But those memories faded and Jim slowly and methodically began rubbing his hands together. However he wasn’t cold. The sun was descending, but still quite warm. His face and shoulders felt tepid and familiar. He couldn’t tell if his stomach was nervous of the task at hand, or from lunch. It churned like a washing machine. He hadn’t been paying much attention before, but now found he was down the street from her house. He noticed with absent mindedness the faded stop sign. “If only I could,” he whispered to the wind. In turn, there was suddenly a gale which struck his chest. He continued walking, and her house appeared more and more in the pink light of dusk. He could see the pine fence painted white from a summer ago. He could see the jagged bricks which outlined the property. Crab grass and flowers painted every inch of her front yard. Things began looking familiar, yet Jim was ill at ease. He knew she was inside, getting ready for a night at the movies. Only Jim knew how the night would really go. He exhaled again carefully, letting a parade of breath escape. “You can do this. She’s better off anyhow.” Even his inner voice was duping him. She practically worshipped the ground he walked on. She went out of her way to please him. All the while his efforts were hardly worth noting.
Maybe it would be easier to just drag the relationship along. No harm in letting things play-out, after all. Perhaps if things continued the way they were, she would break up with him. Sooner or later, she would get sick of his illness. He smiled up at the plum sky. “Tracy, how could I forget about Tracy?” He recalled how she was a bit insane, more so than him. Jim always suspected she suffered from multiple personalities, although it was never well documented. Quite often, in their more intimate moments, she would burst into uncontrollable laughter without warning. Other times there’d be violent fits where Jim could hardly control her tears and pounding fists. He never knew what to make of it, until she diagnosed herself at a party after too much wine. Before he just sort of tolerated it, even getting a little kick out of the wild emotions she allowed herself to be consumed by. A part of Jim was jealous because Tracy seemed so sure of herself.

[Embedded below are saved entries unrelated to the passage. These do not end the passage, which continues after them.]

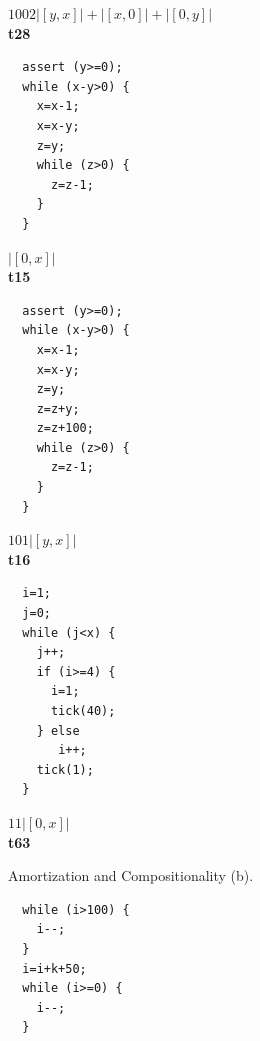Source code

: \documentclass[nocopyrightspace,preprint,pldi]{sigplanconf-pldi15}
\begin{document}
{\begin{figure}
\begin{minipage}[b]{\progwidth}
\begin{center}
$1002|[y,x]|+|[x,0]|+|[0,y]|$
\\[.7\baselineskip]
      {\bf t28}
    \end{center}
  \end{minipage}%
%
%
  \begin{minipage}[b]{\progwidth}
    \begin{center}
   \begin{lstlisting}
  assert (y>=0);
  while (x-y>0) {
    x=x-1;
    x=x-y;
    z=y;
    while (z>0) {
      z=z-1;
    }
  }
   \end{lstlisting}

$|[0,x]|$
\\[.7\baselineskip]
      {\bf t15}
    \end{center}
  \end{minipage}
%
%
  \begin{minipage}[b]{\progwidth}
    \begin{center}
   \begin{lstlisting}
  assert (y>=0);
  while (x-y>0) {
    x=x-1;
    x=x-y;
    z=y;
    z=z+y;
    z=z+100;
    while (z>0) {
      z=z-1;
    }
  }
   \end{lstlisting}

$101|[y,x]|$
\\[.7\baselineskip]
      {\bf t16}
    \end{center}
  \end{minipage}
%
%
  \begin{minipage}[b]{\progwidth}
    \begin{center}
   \begin{lstlisting}
  i=1;
  j=0;
  while (j<x) {
    j++;
    if (i>=4) {
      i=1;
      tick(40);
    } else
       i++;
    tick(1);
  }
   \end{lstlisting}

$11|[0,x]|$
\\[.7\baselineskip]
      {\bf t63}
    \end{center}
  \end{minipage}


   \caption{Amortization and Compositionality (b).}
  \label{fig:cat1b}
\end{figure}


\begin{figure}
 \setlength{\progwidth}{.24\linewidth}
  \centering

  \begin{minipage}[b]{\progwidth}
    \begin{center}
   \begin{lstlisting}
  while (i>100) {
    i--;
  }
  i=i+k+50;
  while (i>=0) {
    i--;
  }
   \end{lstlisting}


\end{center}
\end{minipage}
\end{figure}}
\end{document}
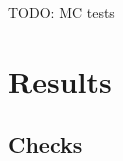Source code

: \> TODO: MC tests


\chapter[results]{Results}

\section[results-checks]{Checks}

\> 





\EndText
\bye
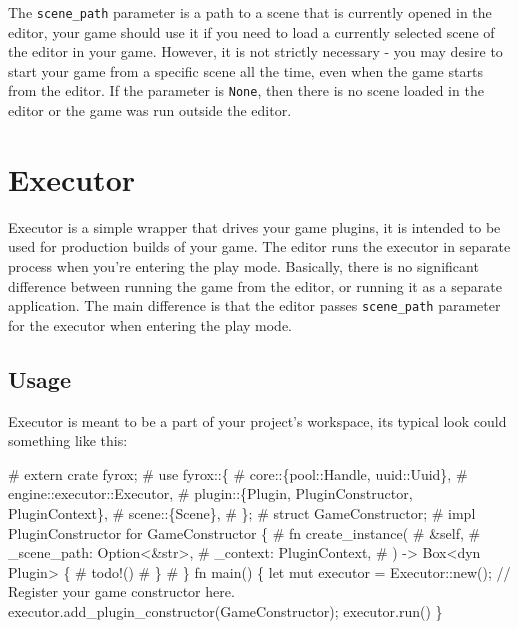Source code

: \documentclass[
]{book}
\newenvironment{Shaded}{\begin{snugshade}}{\end{snugshade}}
\newcommand{\NormalTok}[1]{#1}
\theoremstyle{definition}
\theoremstyle{definition}
\theoremstyle{definition}
\theoremstyle{definition}
\theoremstyle{remark}
\begin{document}
The \texttt{scene\_path} parameter is a path to a scene that is currently opened in the editor, your game should use it if you need to load a currently selected scene of the editor in your game. However, it is not strictly necessary - you may desire to start your game from a specific scene all the time, even when the game starts from the editor. If the parameter is \texttt{None}, then there is no scene loaded in the editor or the game was run outside the editor.

\section{Executor}\label{executor}

Executor is a simple wrapper that drives your game plugins, it is intended to be used for production builds of your game. The editor runs the executor in separate process when you're entering the play mode. Basically, there is no significant difference between running the game from the editor, or running it as a separate application. The main difference is that the editor passes \texttt{scene\_path} parameter for the executor when entering the play mode.

\subsection{Usage}\label{usage-1}

Executor is meant to be a part of your project's workspace, its typical look could something like this:

\begin{Shaded}
\begin{Highlighting}[]
\NormalTok{\# extern crate fyrox;}
\NormalTok{\# use fyrox::\{}
\NormalTok{\#     core::\{pool::Handle, uuid::Uuid\},}
\NormalTok{\#     engine::executor::Executor,}
\NormalTok{\#     plugin::\{Plugin, PluginConstructor, PluginContext\},}
\NormalTok{\#     scene::\{Scene\},}
\NormalTok{\# \};}
\NormalTok{\# struct GameConstructor;}
\NormalTok{\# impl PluginConstructor for GameConstructor \{}
\NormalTok{\#     fn create\_instance(}
\NormalTok{\#         \&self,}
\NormalTok{\#         \_scene\_path: Option\textless{}\&str\textgreater{},}
\NormalTok{\#         \_context: PluginContext,}
\NormalTok{\#     ) {-}\textgreater{} Box\textless{}dyn Plugin\textgreater{} \{}
\NormalTok{\#         todo!()}
\NormalTok{\#     \}}
\NormalTok{\# \}}
\NormalTok{fn main() \{}
\NormalTok{    let mut executor = Executor::new();}
\NormalTok{    // Register your game constructor here.}
\NormalTok{    executor.add\_plugin\_constructor(GameConstructor);}
\NormalTok{    executor.run()}
\NormalTok{\}}
\end{Highlighting}
\end{Shaded}
\end{document}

That she was absolutely comfortable in her own skin. Everything he felt was bottled deep within his heavy soul. Sometimes it would spill over like an ocean of sorrow, but never in the company of others. Jim’s jealousy of her “free will” was the perfect excuse to break up with her. After all, she wasn’t fit to be in a relationship. It seemed cruel at first. The inner voice never lied. Tracy was better off without his hollowness. Her emotions guided her, while he was suppressed and rotting.
It wasn’t unusual then that he could never explain how he felt. Sure, there was the thin film lying just above the surface. He heard himself mimic others countless times expressing happiness, thirst, hunger, sorrow. But the words never meant anything. They never do. People perceive meaning. When Jim said he was thirsty, someone would offer him a drink. But he never felt the dry scratchy desert in his throat. Sure there were times when he was younger that he could call “happy.” These memories grew in his mind like tumors pulsing and bulging. It was a constant reminder of what he had been, and who he had become. How then could Jim ever express his feelings to another? So he was content passing from human to human without ever thinking twice.

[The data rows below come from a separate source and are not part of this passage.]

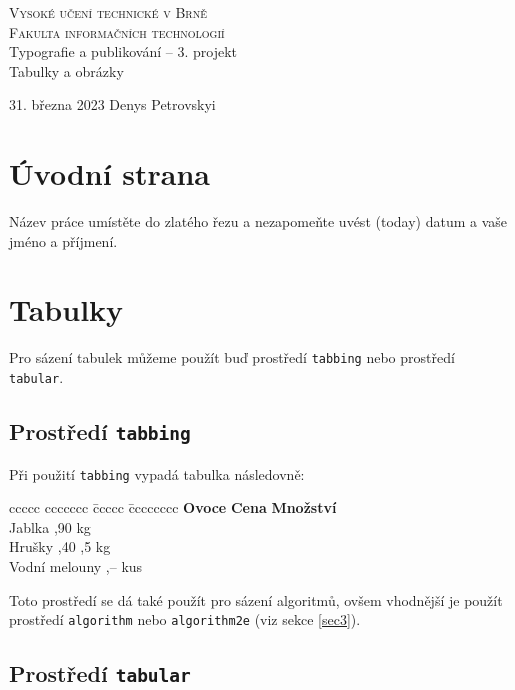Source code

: \documentclass[a4paper, 11pt]{article}
\begin{document}
\begin{titlepage}
    \begin{center}
        {\Huge\textsc{Vysoké učení technické v Brně} \\}
        \huge
        \textsc{Fakulta informačních technologií}\\
            \LARGE
            Typografie a publikování -- 3. projekt \\
            \Huge
            Tabulky a obrázky
    \end{center}
    {\Large 31. března 2023 \hfill Denys Petrovskyi}
\end{titlepage}

\section{Úvodní strana}

Název práce umístěte do zlatého řezu a nezapomeňte uvést  (today) datum a vaše jméno a příjmení.

\section{Tabulky}

Pro sázení tabulek můžeme použít buď prostředí \verb|tabbing| nebo prostředí \verb|tabular|.

\subsection{Prostředí \texttt{tabbing}}
Při použití \verb|tabbing| vypadá tabulka následovně:
\begin{tabbing}
    ccccc ccccccc \quad \= ccccc \quad \= cccccccc \kill
    \textbf{Ovoce} \> \textbf{Cena} \> \textbf{Množství} \\
    Jablka ,90  kg \\
    Hrušky ,40 ,5 kg \\
    Vodní melouny ,--  kus \\
\end{tabbing}
Toto prostředí se dá také použít pro sázení algoritmů, ovšem vhodnější je použít prostředí \verb|algorithm| nebo
\verb|algorithm2e| (viz sekce \ref{sec3}).

\subsection{Prostředí \texttt{tabular}}
\end{document}
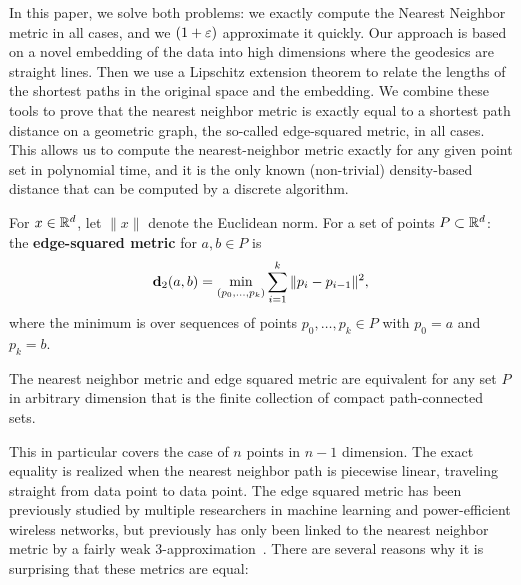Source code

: In this paper, we solve both problems: we exactly compute the Nearest
Neighbor metric in all cases, and we $(1+\varepsilon)$ approximate it quickly.
Our approach is based on a novel embedding of the data into high dimensions where the geodesics are straight lines.
Then we use a Lipschitz extension theorem to relate the lengths of the shortest paths in the original space and the embedding.
We combine these tools to prove that the nearest neighbor metric is exactly equal to a shortest path distance on a geometric graph, the so-called edge-squared metric, in all cases.
This allows us to compute the nearest-neighbor metric exactly for any given point set in polynomial time, and it is the only known (non-trivial) density-based distance that can be computed by a discrete algorithm.

  \begin{definition}
For $x\in \mathbb{R}^d$, let $\|x\|$ denote the Euclidean norm.
  For a set of points $P\subset \mathbb{R}^d$:
  the \textbf{edge-squared metric} for $a,b\in P$ is
  \[
    \mathbf{d}_2(a,b) = \min_{(p_0,\ldots, p_k)}\sum_{i=1}^k \|p_i - p_{i-1}\|^2,
  \]
  where the minimum is over sequences of points $p_0,\ldots, p_k\in P$ with $p_0 = a$ and $p_k = b$.
  \end{definition}

\begin{theorem}\label{thm:NN} The nearest neighbor metric and edge squared
metric are equivalent for any set $P$ in arbitrary dimension that is the
finite collection of compact path-connected sets.
\end{theorem}

This in particular covers the case of $n$ points in $n-1$ dimension. The exact equality is realized when the nearest neighbor path is piecewise
linear, traveling straight from data point to data point.
The edge squared metric has been previously studied by multiple researchers
in machine learning and power-efficient wireless networks, but previously
has only been linked to the nearest neighbor metric by a fairly weak
3-approximation~\cite{cohen15approximating}.
There are several reasons why it is surprising that these metrics are equal:

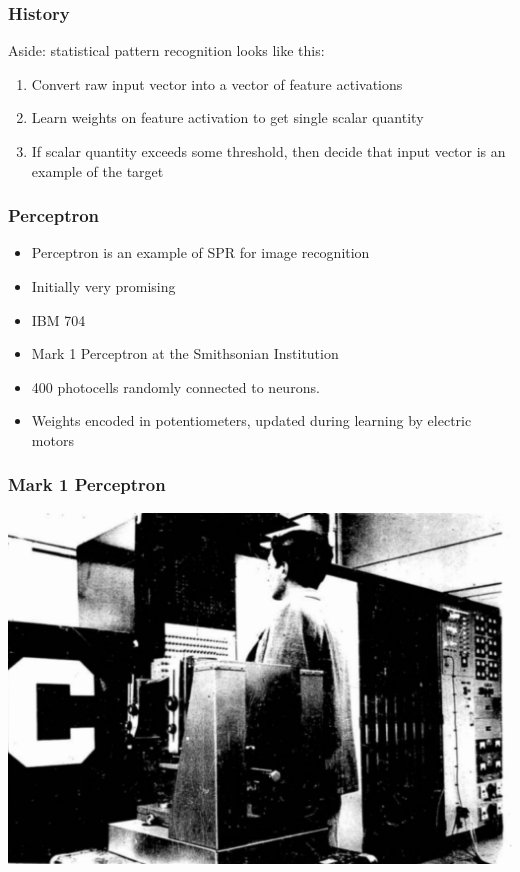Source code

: \begin{frame}
  \frametitle{History}
  Aside: statistical pattern recognition looks like this:
  \begin{enumerate}
  \item Convert raw input vector into a vector of feature activations 
  \item Learn weights on feature activation to get single scalar quantity
  \item If scalar quantity exceeds some threshold, then decide that
    input vector is an example of the target
  \end{enumerate}
\end{frame}

\begin{frame}
  \frametitle{Perceptron}
  \begin{itemize}
  \item Perceptron is an example of SPR for image recognition
  \item Initially very promising
  \item<2> IBM 704 \\[3mm]
  \item<2> Mark 1 Perceptron at the Smithsonian Institution
  \item<2> 400 photocells randomly connected to neurons.
  \item<2> Weights encoded in potentiometers, updated during learning
    by electric motors
  \end{itemize}
\end{frame}

\begin{frame}
  \frametitle{Mark 1 Perceptron}
  \includegraphics[width=.9\textwidth]{mark-1-perceptron.pdf}\\
\end{frame}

These humans, girls, would try to understand him. But it always failed. Only a few times did someone come close to cracking his stoic surface. Ashley certainly tried. She was tall and generally pretty with a constant smile to match. For a while she served as Jim’s greatest remedy. They often took long walks and he would pretentiously quote French philosophers and she would nod intently. Jim felt that his speeches were beyond her comprehension, but that was what made Ashley appealing. She loved him for his fragile inner workings, bit for his outer intellect. She was always eager to understand his dialect, eager to ask questions. She never contributed to the conversation. She was content with sitting and breathing him in. Her eyes always shined and her lips would purse. This was exactly the sort of compassion Jim needed. His words would hang heavy in the air like cigarette smoke, and her smile would reflect off it like a silver glow.

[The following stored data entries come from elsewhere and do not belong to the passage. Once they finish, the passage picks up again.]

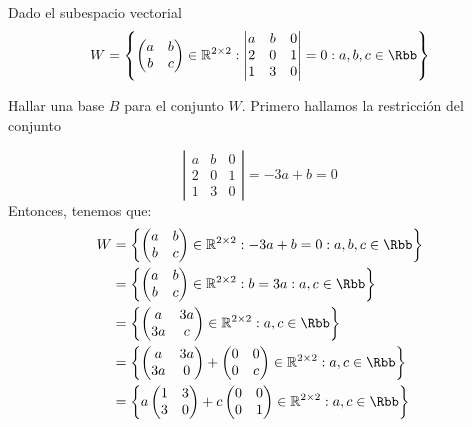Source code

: \documentclass[compacto,10pt]{pubciencias-notas}
\begin{document}
\begin{ejem}
Dado el subespacio vectorial  
\[W=\left\lbrace \begin{pmatrix} a & b\\ b & c \end{pmatrix}\in \mathbb{R}^{2\times2}:
\left|    
     \begin{matrix}
     a & b & 0\\
     2 & 0 & 1 \\
     1 & 3 &0
     \end{matrix}
\right|=0: a,b,c\in\Rbb
\right\rbrace \]

    Hallar una base $B$ para el conjunto $W$.
Primero hallamos la restricción del conjunto

\[
\left|    
     \begin{matrix}
     a & b & 0\\
     2 & 0 & 1 \\
     1 & 3 &0
     \end{matrix}
\right|=-3a+b=0 
\]
Entonces, tenemos que:
\begin{align*}
W &=\left\lbrace \begin{pmatrix} a & b\\ b & c \end{pmatrix}\in \mathbb{R}^{2\times2}:
-3a+b=0: a,b,c\in\Rbb 
\right\rbrace\\
&=\left\lbrace \begin{pmatrix} a & b\\ b & c \end{pmatrix}\in \mathbb{R}^{2\times2}:
b=3a: a,c\in\Rbb 
\right\rbrace\\
&=\left\lbrace \begin{pmatrix} a & 3a\\ 3a & c \end{pmatrix}\in \mathbb{R}^{2\times2}: a,c\in\Rbb \right\rbrace\\
&=\left\lbrace \begin{pmatrix} a & 3a\\ 3a & 0 \end{pmatrix}+\begin{pmatrix} 0 & 0\\ 0 & c \end{pmatrix}\in \mathbb{R}^{2\times2}: a,c\in\Rbb \right\rbrace\\
&=\left\lbrace a\begin{pmatrix} 1 & 3\\ 3 & 0 \end{pmatrix}+c\begin{pmatrix} 0 & 0\\ 0 & 1 \end{pmatrix}\in \mathbb{R}^{2\times2}: a,c\in\Rbb \right\rbrace\\

\end{align*}
\end{ejem}
\end{document}
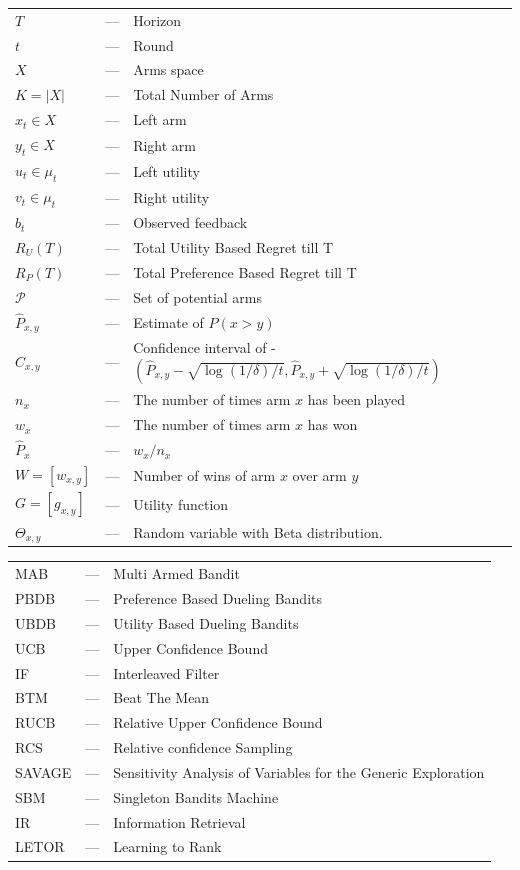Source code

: \documentclass[MSc,beforeExam]{iitcsthesis}
\begin{document}
\begin{tabular}{lcl}
			$T$ & --- & Horizon \\
 			$t$ & --- &  Round \\
 			$X$ & --- & Arms space \\
 			$K = |X|$ & --- & Total Number of Arms\\
 			$x_t \in X$ & --- & Left arm \\
 			$y_t \in X$ & --- & Right arm \\
 			$u_t \in \mu_t$ & --- & Left utility \\
 			$v_t \in \mu_t$ & --- & Right utility \\
 			$b_t$ & --- & Observed feedback \\
 			$R_U(T)$ & --- & Total Utility Based Regret till T\\
			$R_P(T)$ & --- & Total Preference Based Regret till T\\
 			$\mathcal{P}$ & --- & Set of potential arms \\
 			$\hat{P}_{x, y}$ & --- & Estimate of $P(x>y)$\\
 			$\hat{C}_{x, y}$ & --- &   Confidence interval of - $(\hat{P}_{x, y} - \sqrt{\log(1/\delta)/t},\hat{P}_{x, y} +\sqrt{\log(1/\delta)/t})$\\
 			$n_x$ & --- & The number of times arm $x$ has been played\\
 			$w_x$ & --- & The number of times arm $x$ has won\\
 			$\hat{P}_x$ & --- &  $ w_x / n_x $\\
 			$ W = [w_{x,y}]$ & --- & Number of wins of arm $x$ over arm $y$\\
 			$G = [g_{x,y}]$ & --- & Utility function\\
 			$\Theta_{x,y}$ & --- & Random variable with Beta distribution.\\
 \end{tabular}
\newpage 
 \begin{tabular}{lcl}
 			MAB & --- & Multi Armed Bandit\\
 			PBDB & --- & Preference Based Dueling Bandits\\
 			UBDB & --- & Utility Based Dueling Bandits\\
 			UCB & --- & Upper Confidence Bound\\
 			IF & --- & Interleaved Filter\\
 			BTM & --- & Beat The Mean\\
 			RUCB & --- & Relative Upper Confidence Bound\\
 			RCS & --- & Relative confidence Sampling\\
 			SAVAGE & --- & Sensitivity Analysis of Variables for the Generic Exploration\\
 			SBM & --- & Singleton Bandits Machine\\
 			IR & --- & Information Retrieval\\
 			LETOR & --- & Learning to Rank
 			
 			
\end{tabular}
\end{document}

“So what happened…” Jim stopped and considered this for a moment looking vaguely at some grass peeking through the thick concrete. His hand once again smoothed over that foreign protuberance near his heart. Ashley would constantly bring him awful things. A bland humus dip with stale pita bread. Horrible mix tapes filled with unrelenting cacophony. He always tried to appreciate her generosity, but gratitude was just another meaningless emotion. After a while, her offerings became utterly annoying. He found himself creating elaborate stories to hint at her. She never understood. She thought she was playing girlfriend…”and why not get gifts Jim,” she often asked. There were no words to explain, only the bile which had spewed from my lips so many times before.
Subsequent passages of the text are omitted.